Common knowledge is shared, but people think differently to infer things.

Introduction

Wikipedia is viewed as storage for an incredible amount of information. However, in reality, it is also a largely connected graph of articles with semantic and contextual similarities.

An analogy in real life would be Cities and Towns representing articles and blue links (hyperlinks within the articles) in Wikipedia are the roads that connect the cities. There might be cities that are interconnected with highways so that more people can get around the cities in a more direct and faster fashion.

With Wikipedia alone, we cannot view the traffic on these roads, since we have no knowledge of how people hop from one idea to another. That’s where the Wikispeedia dataset comes in.

Wikispeedia is an online game where players have to reach the target wiki article from an unrelated start wiki article by clicking links in the articles, where the human-clicked links can be considered as the traffic between cities. The path taken is recorded during the gameplay, which is the main subject of our analysis!

Let’s view people’s connections in the Wikispeedia game as trips between cities and towns, and start the discovery journey!

How are the knowledge cities connected together?

There are some cities that have a lot of roads connected to them, this is the idea of the hub on the graph. Hubs are great for identifying a commonly known idea, but it doesn’t show how ideas are connected and used together. So instead, we decided to look at how we get from one idea to the other, which will give us a better picture of how people think.

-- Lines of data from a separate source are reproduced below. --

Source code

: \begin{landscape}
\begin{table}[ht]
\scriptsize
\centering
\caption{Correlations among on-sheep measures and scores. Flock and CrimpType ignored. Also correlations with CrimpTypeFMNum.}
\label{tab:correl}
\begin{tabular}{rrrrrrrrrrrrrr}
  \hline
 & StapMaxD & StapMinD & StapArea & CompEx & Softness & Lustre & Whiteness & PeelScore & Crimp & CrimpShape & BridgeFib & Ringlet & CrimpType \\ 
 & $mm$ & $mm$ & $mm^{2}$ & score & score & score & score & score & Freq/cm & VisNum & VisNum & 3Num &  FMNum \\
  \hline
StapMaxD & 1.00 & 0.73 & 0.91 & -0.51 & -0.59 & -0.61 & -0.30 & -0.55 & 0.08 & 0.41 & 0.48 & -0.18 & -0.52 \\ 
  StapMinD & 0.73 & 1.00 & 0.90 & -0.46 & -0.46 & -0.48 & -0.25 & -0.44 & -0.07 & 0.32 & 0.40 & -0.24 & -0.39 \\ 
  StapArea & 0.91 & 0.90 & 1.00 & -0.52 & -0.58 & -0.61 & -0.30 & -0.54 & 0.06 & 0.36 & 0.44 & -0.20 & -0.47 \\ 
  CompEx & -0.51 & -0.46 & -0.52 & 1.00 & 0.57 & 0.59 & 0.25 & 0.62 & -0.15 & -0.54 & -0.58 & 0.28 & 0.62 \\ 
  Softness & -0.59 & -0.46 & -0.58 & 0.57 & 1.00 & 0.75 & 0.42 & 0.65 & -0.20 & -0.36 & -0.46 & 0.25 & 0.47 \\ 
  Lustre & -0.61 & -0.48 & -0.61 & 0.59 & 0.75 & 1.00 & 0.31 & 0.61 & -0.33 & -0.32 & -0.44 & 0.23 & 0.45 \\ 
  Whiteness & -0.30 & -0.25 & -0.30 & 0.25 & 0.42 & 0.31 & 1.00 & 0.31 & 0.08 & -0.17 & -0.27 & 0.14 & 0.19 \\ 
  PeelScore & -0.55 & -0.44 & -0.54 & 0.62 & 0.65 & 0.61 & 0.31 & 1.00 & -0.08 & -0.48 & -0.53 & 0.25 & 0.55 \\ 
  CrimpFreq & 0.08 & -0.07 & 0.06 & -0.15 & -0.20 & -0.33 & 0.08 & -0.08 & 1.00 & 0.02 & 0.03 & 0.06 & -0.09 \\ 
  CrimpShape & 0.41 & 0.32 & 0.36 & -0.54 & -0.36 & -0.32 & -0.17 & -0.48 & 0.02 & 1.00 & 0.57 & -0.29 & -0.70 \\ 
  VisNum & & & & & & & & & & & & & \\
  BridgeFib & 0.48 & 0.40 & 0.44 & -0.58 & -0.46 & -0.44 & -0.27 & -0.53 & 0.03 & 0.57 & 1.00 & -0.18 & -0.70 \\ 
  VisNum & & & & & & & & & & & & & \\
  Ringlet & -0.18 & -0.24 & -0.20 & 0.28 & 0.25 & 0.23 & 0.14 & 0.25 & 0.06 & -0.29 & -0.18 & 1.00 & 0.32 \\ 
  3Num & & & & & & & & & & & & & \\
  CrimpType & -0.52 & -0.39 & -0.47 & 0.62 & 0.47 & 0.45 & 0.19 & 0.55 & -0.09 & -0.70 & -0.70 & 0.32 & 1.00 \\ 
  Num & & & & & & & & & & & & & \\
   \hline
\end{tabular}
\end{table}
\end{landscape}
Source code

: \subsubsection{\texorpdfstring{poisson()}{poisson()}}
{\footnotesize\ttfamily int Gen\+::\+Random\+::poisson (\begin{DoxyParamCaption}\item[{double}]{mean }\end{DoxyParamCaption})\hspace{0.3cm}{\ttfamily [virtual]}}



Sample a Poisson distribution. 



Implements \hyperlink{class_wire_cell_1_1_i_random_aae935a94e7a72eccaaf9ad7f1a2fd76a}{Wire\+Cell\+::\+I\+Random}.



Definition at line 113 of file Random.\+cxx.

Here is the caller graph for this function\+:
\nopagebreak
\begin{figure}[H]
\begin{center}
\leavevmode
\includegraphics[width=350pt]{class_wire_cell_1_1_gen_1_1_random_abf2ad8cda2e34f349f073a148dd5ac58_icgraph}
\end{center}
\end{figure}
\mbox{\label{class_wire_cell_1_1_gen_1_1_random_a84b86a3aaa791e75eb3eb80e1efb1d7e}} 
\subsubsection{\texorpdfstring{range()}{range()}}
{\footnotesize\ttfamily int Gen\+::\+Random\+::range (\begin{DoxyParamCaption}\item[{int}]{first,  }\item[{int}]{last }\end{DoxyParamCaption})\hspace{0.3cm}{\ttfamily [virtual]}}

We come up with the idea of using common sub-paths of length greater than 1, which represents how logical ideas are linked together. We observed that we have many recurring common paths in the Wikispeedia games, which we call highways - as they are the most commonly used paths between many articles and are largely reused in games. We would like to compare it against real-world Wikipedia data.

Using Wikispeedia dataset

We mainly focused on paths_finished.tsv from the Wikispeedia dataset. It contains hashedIpAddress, timestamp, durationInSec, path and rating, we only use path here. The path consists of the starting article and every player-clicked article. Some paths have a back sign “<”, we decided to remove the sign and the related misselected articles to avoid any misleading. There is also an unfinished path file, we chose not to use it because the number of finished paths (51318) is twice as large as unfinished paths (24875), and finished paths are more valuable for our research.

Highways

As with any road trip, sometimes taking a highway is the fastest way to get to the destination. The common subpaths in Wikispeedia games are those highways that connect multiple clusters of cities and allow game players to travel fast.

We began our analysis by looking into the highways! To do so, we define highways in our dataset as roads reused at least 6 times from all the recorded data. As seen in the heavy tail distribution, we have thousands of “roads” used 2-5 times however, with roads used more than 6 times the variety of these “roads” is in the hundreds and making them significantly rare.

Path counts for subpaths

Once we have the list of all possible subpaths, we need to set a threshold, how many times does a path need to be used for it to count as a road/highway. We plotted the path usage counts against number of times such usage occurs.